■ WHAT IS BEING ASKED
Look through the entries below and show every line containing the word "uses".

■ RECORDED INFORMATION
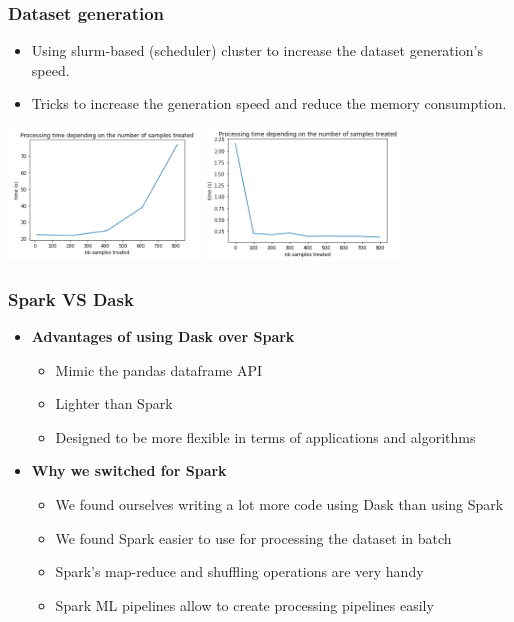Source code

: \documentclass[slidestop,compress,red,mathserif]{beamer}
\begin{document}
\begin{frame}
	\frametitle{Dataset generation}
	\begin{itemize}
		\item Using slurm-based (scheduler) cluster to increase the dataset generation's speed.
    \item Tricks to increase the generation speed and reduce the memory consumption.
	\end{itemize}
\centering
\includegraphics[height=3.5cm, keepaspectratio]{Figures/timeVSsamples_generatepositivesamples.png}
\includegraphics[height=3.5cm, keepaspectratio]{Figures/timeVSsamples_generatepositivesamples_after.png}
\end{frame}

\begin{frame}
	\frametitle{Spark VS Dask}
	\begin{itemize}
    \item[] \textbf{Advantages of using Dask over Spark}
      \begin{itemize}
      	\item Mimic the pandas dataframe API
        \item Lighter than Spark
      	\item Designed to be more flexible in terms of applications and algorithms
      \end{itemize}
    \item[] \textbf{Why we switched for Spark}
      \begin{itemize}
        \item We found ourselves writing a lot more code using Dask than using Spark
        \item We found Spark easier to use for processing the dataset in batch
        \item Spark's map-reduce and shuffling operations are very handy
        \item Spark ML pipelines allow to create processing pipelines easily
      \end{itemize}
	\end{itemize}
\end{frame}
\end{document}
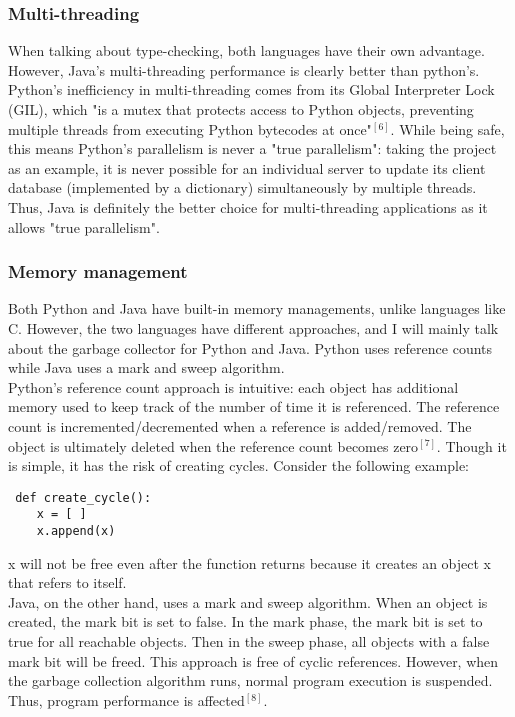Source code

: \documentclass[letterpaper,twocolumn,10pt]{article}
\begin{document}
\subsubsection{Multi-threading}
When talking about type-checking, both languages have their own advantage. However, Java's multi-threading performance is clearly better than python's. Python's inefficiency in multi-threading comes from its Global Interpreter Lock (GIL), which "is a mutex that protects access to Python objects, preventing multiple threads from executing Python bytecodes at once"$^{[6]}$. While being safe, this means Python's parallelism is never a "true parallelism": taking the project as an example, it is never possible for an individual server to update its client database (implemented by a dictionary) simultaneously by multiple threads. Thus, Java is definitely the better choice for multi-threading applications as it allows "true parallelism".

\subsubsection{Memory management}
Both Python and Java have built-in memory managements, unlike languages like C. However, the two languages have different approaches, and I will mainly talk about the garbage collector for Python and Java. Python uses reference counts while Java uses a mark and sweep algorithm. \\

Python's reference count approach is intuitive: each object has additional memory used to keep track of the number of time it is referenced. The reference count is incremented/decremented when a reference is added/removed. The object is ultimately deleted when the reference count becomes zero$^{[7]}$. Though it is simple, it has the risk of creating cycles. Consider the following example:
\begin{verbatim}
 def create_cycle(): 
    x = [ ] 
    x.append(x) 
\end{verbatim}
x will not be free even after the function returns because it creates an object x that refers to itself.\\

Java, on the other hand, uses a mark and sweep algorithm. When an object is created, the mark bit is set to false. In the mark phase, the mark bit is set to true for all reachable objects. Then in the sweep phase, all objects with a false mark bit will be freed. This approach is free of cyclic references. However, when the garbage collection algorithm runs, normal program execution is suspended. Thus, program performance is affected$^{[8]}$.\\
\end{document}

■ ANSWER TO THIS TASK
Both Python and Java have built-in memory managements, unlike languages like C. However, the two languages have different approaches, and I will mainly talk about the garbage collector for Python and Java. Python uses reference counts while Java uses a mark and sweep algorithm. \\
Java, on the other hand, uses a mark and sweep algorithm. When an object is created, the mark bit is set to false. In the mark phase, the mark bit is set to true for all reachable objects. Then in the sweep phase, all objects with a false mark bit will be freed. This approach is free of cyclic references. However, when the garbage collection algorithm runs, normal program execution is suspended. Thus, program performance is affected$^{[8]}$.\\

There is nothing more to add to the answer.